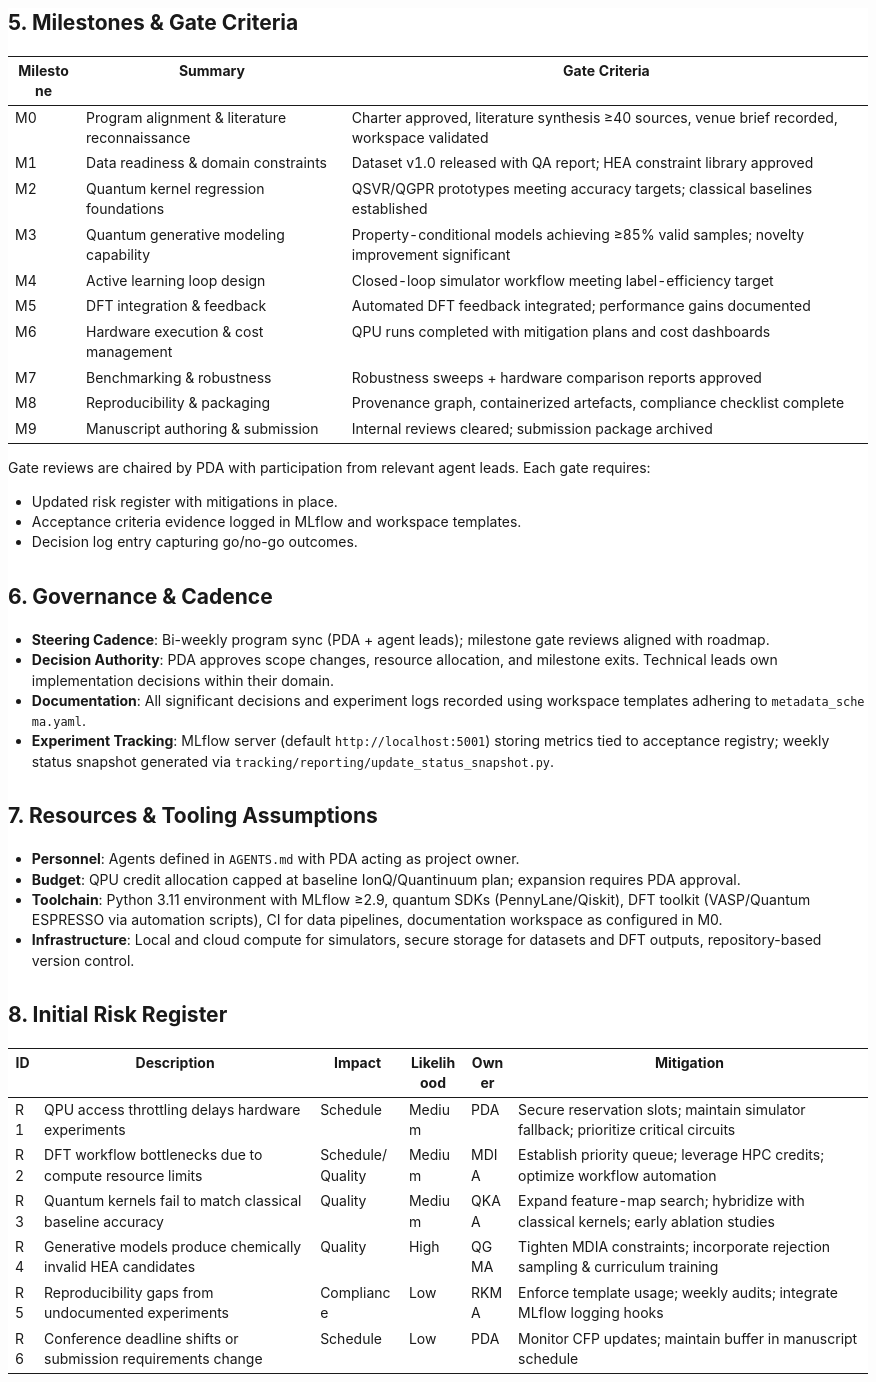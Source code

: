 ## 5. Milestones & Gate Criteria
| Milestone | Summary | Gate Criteria |
| --- | --- | --- |
| M0 | Program alignment & literature reconnaissance | Charter approved, literature synthesis ≥40 sources, venue brief recorded, workspace validated |
| M1 | Data readiness & domain constraints | Dataset v1.0 released with QA report; HEA constraint library approved |
| M2 | Quantum kernel regression foundations | QSVR/QGPR prototypes meeting accuracy targets; classical baselines established |
| M3 | Quantum generative modeling capability | Property-conditional models achieving ≥85% valid samples; novelty improvement significant |
| M4 | Active learning loop design | Closed-loop simulator workflow meeting label-efficiency target |
| M5 | DFT integration & feedback | Automated DFT feedback integrated; performance gains documented |
| M6 | Hardware execution & cost management | QPU runs completed with mitigation plans and cost dashboards |
| M7 | Benchmarking & robustness | Robustness sweeps + hardware comparison reports approved |
| M8 | Reproducibility & packaging | Provenance graph, containerized artefacts, compliance checklist complete |
| M9 | Manuscript authoring & submission | Internal reviews cleared; submission package archived |

Gate reviews are chaired by PDA with participation from relevant agent leads. Each gate requires:
- Updated risk register with mitigations in place.
- Acceptance criteria evidence logged in MLflow and workspace templates.
- Decision log entry capturing go/no-go outcomes.

## 6. Governance & Cadence
- **Steering Cadence**: Bi-weekly program sync (PDA + agent leads); milestone gate reviews aligned with roadmap.
- **Decision Authority**: PDA approves scope changes, resource allocation, and milestone exits. Technical leads own implementation decisions within their domain.
- **Documentation**: All significant decisions and experiment logs recorded using workspace templates adhering to `metadata_schema.yaml`.
- **Experiment Tracking**: MLflow server (default `http://localhost:5001`) storing metrics tied to acceptance registry; weekly status snapshot generated via `tracking/reporting/update_status_snapshot.py`.

## 7. Resources & Tooling Assumptions
- **Personnel**: Agents defined in `AGENTS.md` with PDA acting as project owner.
- **Budget**: QPU credit allocation capped at baseline IonQ/Quantinuum plan; expansion requires PDA approval.
- **Toolchain**: Python 3.11 environment with MLflow ≥2.9, quantum SDKs (PennyLane/Qiskit), DFT toolkit (VASP/Quantum ESPRESSO via automation scripts), CI for data pipelines, documentation workspace as configured in M0.
- **Infrastructure**: Local and cloud compute for simulators, secure storage for datasets and DFT outputs, repository-based version control.

## 8. Initial Risk Register
| ID | Description | Impact | Likelihood | Owner | Mitigation |
| --- | --- | --- | --- | --- | --- |
| R1 | QPU access throttling delays hardware experiments | Schedule | Medium | PDA | Secure reservation slots; maintain simulator fallback; prioritize critical circuits |
| R2 | DFT workflow bottlenecks due to compute resource limits | Schedule/Quality | Medium | MDIA | Establish priority queue; leverage HPC credits; optimize workflow automation |
| R3 | Quantum kernels fail to match classical baseline accuracy | Quality | Medium | QKAA | Expand feature-map search; hybridize with classical kernels; early ablation studies |
| R4 | Generative models produce chemically invalid HEA candidates | Quality | High | QGMA | Tighten MDIA constraints; incorporate rejection sampling & curriculum training |
| R5 | Reproducibility gaps from undocumented experiments | Compliance | Low | RKMA | Enforce template usage; weekly audits; integrate MLflow logging hooks |
| R6 | Conference deadline shifts or submission requirements change | Schedule | Low | PDA | Monitor CFP updates; maintain buffer in manuscript schedule |
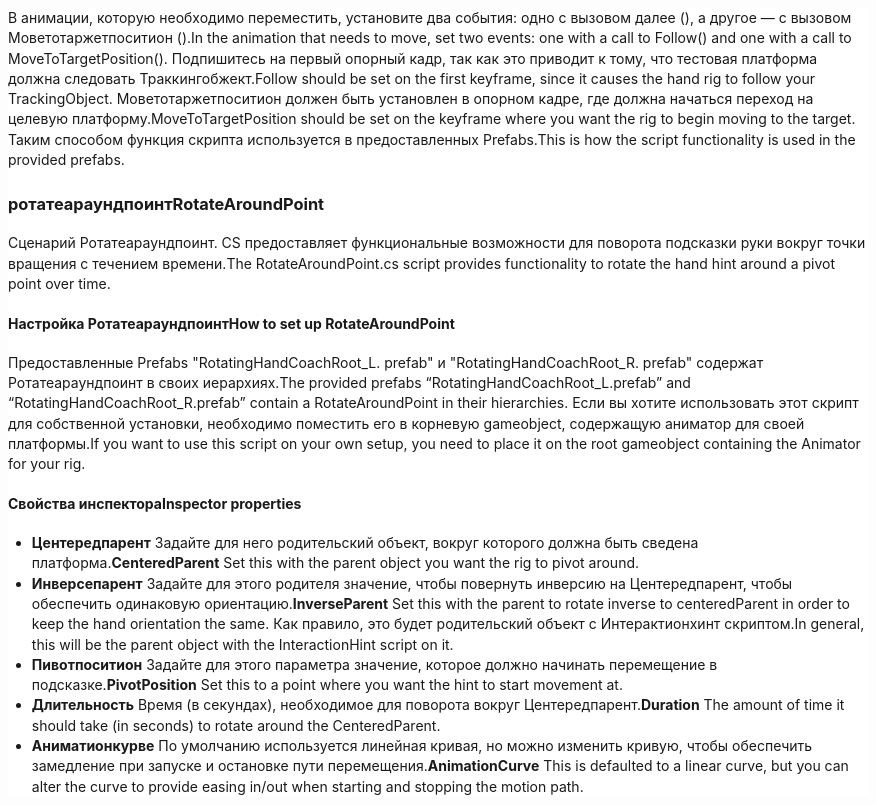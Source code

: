 <span data-ttu-id="6b609-181">В анимации, которую необходимо переместить, установите два события: одно с вызовом далее (), а другое — с вызовом Моветотаржетпоситион ().</span><span class="sxs-lookup"><span data-stu-id="6b609-181">In the animation that needs to move, set two events: one with a call to Follow() and one with a call to MoveToTargetPosition().</span></span> <span data-ttu-id="6b609-182">Подпишитесь на первый опорный кадр, так как это приводит к тому, что тестовая платформа должна следовать Траккингобжект.</span><span class="sxs-lookup"><span data-stu-id="6b609-182">Follow should be set on the first keyframe, since it causes the hand rig to follow your TrackingObject.</span></span> <span data-ttu-id="6b609-183">Моветотаржетпоситион должен быть установлен в опорном кадре, где должна начаться переход на целевую платформу.</span><span class="sxs-lookup"><span data-stu-id="6b609-183">MoveToTargetPosition should be set on the keyframe where you want the rig to begin moving to the target.</span></span> <span data-ttu-id="6b609-184">Таким способом функция скрипта используется в предоставленных Prefabs.</span><span class="sxs-lookup"><span data-stu-id="6b609-184">This is how the script functionality is used in the provided prefabs.</span></span>

### <a name="rotatearoundpoint"></a><span data-ttu-id="6b609-185">ротатеараундпоинт</span><span class="sxs-lookup"><span data-stu-id="6b609-185">RotateAroundPoint</span></span>

<span data-ttu-id="6b609-186">Сценарий Ротатеараундпоинт. CS предоставляет функциональные возможности для поворота подсказки руки вокруг точки вращения с течением времени.</span><span class="sxs-lookup"><span data-stu-id="6b609-186">The RotateAroundPoint.cs script provides functionality to rotate the hand hint around a pivot point over time.</span></span>

#### <a name="how-to-set-up-rotatearoundpoint"></a><span data-ttu-id="6b609-187">Настройка Ротатеараундпоинт</span><span class="sxs-lookup"><span data-stu-id="6b609-187">How to set up RotateAroundPoint</span></span>

<span data-ttu-id="6b609-188">Предоставленные Prefabs "RotatingHandCoachRoot_L. prefab" и "RotatingHandCoachRoot_R. prefab" содержат Ротатеараундпоинт в своих иерархиях.</span><span class="sxs-lookup"><span data-stu-id="6b609-188">The provided prefabs “RotatingHandCoachRoot_L.prefab” and “RotatingHandCoachRoot_R.prefab” contain a RotateAroundPoint in their hierarchies.</span></span> <span data-ttu-id="6b609-189">Если вы хотите использовать этот скрипт для собственной установки, необходимо поместить его в корневую gameobject, содержащую аниматор для своей платформы.</span><span class="sxs-lookup"><span data-stu-id="6b609-189">If you want to use this script on your own setup, you need to place it on the root gameobject containing the Animator for your rig.</span></span>

#### <a name="inspector-properties"></a><span data-ttu-id="6b609-190">Свойства инспектора</span><span class="sxs-lookup"><span data-stu-id="6b609-190">Inspector properties</span></span>

- <span data-ttu-id="6b609-191">**Центередпарент** Задайте для него родительский объект, вокруг которого должна быть сведена платформа.</span><span class="sxs-lookup"><span data-stu-id="6b609-191">**CenteredParent** Set this with the parent object you want the rig to pivot around.</span></span>
- <span data-ttu-id="6b609-192">**Инверсепарент** Задайте для этого родителя значение, чтобы повернуть инверсию на Центередпарент, чтобы обеспечить одинаковую ориентацию.</span><span class="sxs-lookup"><span data-stu-id="6b609-192">**InverseParent** Set this with the parent to rotate inverse to centeredParent in order to keep the hand orientation the same.</span></span> <span data-ttu-id="6b609-193">Как правило, это будет родительский объект с Интерактионхинт скриптом.</span><span class="sxs-lookup"><span data-stu-id="6b609-193">In general, this will be the parent object with the InteractionHint script on it.</span></span>
- <span data-ttu-id="6b609-194">**Пивотпоситион** Задайте для этого параметра значение, которое должно начинать перемещение в подсказке.</span><span class="sxs-lookup"><span data-stu-id="6b609-194">**PivotPosition** Set this to a point where you want the hint to start movement at.</span></span>
- <span data-ttu-id="6b609-195">**Длительность** Время (в секундах), необходимое для поворота вокруг Центередпарент.</span><span class="sxs-lookup"><span data-stu-id="6b609-195">**Duration** The amount of time it should take (in seconds) to rotate around the CenteredParent.</span></span>
- <span data-ttu-id="6b609-196">**Аниматионкурве** По умолчанию используется линейная кривая, но можно изменить кривую, чтобы обеспечить замедление при запуске и остановке пути перемещения.</span><span class="sxs-lookup"><span data-stu-id="6b609-196">**AnimationCurve** This is defaulted to a linear curve, but you can alter the curve to provide easing in/out when starting and stopping the motion path.</span></span>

+ + + +

Note each line of the material holding "constraints" and copy it out.

| M1 | Data readiness & domain constraints | Dataset v1.0 released with QA report; HEA constraint library approved |
| R4 | Generative models produce chemically invalid HEA candidates | Quality | High | QGMA | Tighten MDIA constraints; incorporate rejection sampling & curriculum training |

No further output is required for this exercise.